Working data Start Marker

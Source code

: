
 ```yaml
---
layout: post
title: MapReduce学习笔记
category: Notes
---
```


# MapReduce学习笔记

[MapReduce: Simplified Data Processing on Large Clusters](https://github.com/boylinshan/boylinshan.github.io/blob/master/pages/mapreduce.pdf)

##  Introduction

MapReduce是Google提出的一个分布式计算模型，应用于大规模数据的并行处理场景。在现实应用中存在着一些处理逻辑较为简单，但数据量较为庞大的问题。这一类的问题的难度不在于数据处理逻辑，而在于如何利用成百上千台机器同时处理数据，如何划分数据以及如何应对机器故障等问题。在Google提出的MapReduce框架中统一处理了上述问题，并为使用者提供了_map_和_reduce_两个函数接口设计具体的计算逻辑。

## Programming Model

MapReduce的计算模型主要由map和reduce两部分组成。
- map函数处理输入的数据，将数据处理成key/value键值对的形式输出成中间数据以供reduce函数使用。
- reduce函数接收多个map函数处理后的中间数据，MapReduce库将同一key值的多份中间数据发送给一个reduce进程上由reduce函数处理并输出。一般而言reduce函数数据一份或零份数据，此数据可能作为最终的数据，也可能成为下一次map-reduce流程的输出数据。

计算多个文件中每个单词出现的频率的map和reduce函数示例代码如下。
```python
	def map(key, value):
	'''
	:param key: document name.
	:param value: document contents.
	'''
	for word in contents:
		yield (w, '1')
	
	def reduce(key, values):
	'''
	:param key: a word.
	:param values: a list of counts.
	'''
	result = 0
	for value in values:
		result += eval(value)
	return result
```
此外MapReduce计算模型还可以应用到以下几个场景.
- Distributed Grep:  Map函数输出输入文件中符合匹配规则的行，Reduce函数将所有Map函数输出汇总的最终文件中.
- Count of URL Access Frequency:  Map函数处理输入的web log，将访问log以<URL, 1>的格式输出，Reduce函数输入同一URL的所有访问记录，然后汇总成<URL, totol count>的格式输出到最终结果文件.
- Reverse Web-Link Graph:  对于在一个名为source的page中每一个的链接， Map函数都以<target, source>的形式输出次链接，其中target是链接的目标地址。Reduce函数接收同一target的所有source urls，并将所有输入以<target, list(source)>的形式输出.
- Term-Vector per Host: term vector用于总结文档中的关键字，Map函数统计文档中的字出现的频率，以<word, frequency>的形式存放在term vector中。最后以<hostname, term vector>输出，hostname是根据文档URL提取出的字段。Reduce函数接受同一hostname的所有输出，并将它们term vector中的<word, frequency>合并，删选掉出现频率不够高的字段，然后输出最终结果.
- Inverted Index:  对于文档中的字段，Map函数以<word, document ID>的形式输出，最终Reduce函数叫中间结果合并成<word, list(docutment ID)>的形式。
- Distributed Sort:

Working data End Marker

Go through the lines above and tally those with the string "values". The total is all that is needed.

Task result ▸
3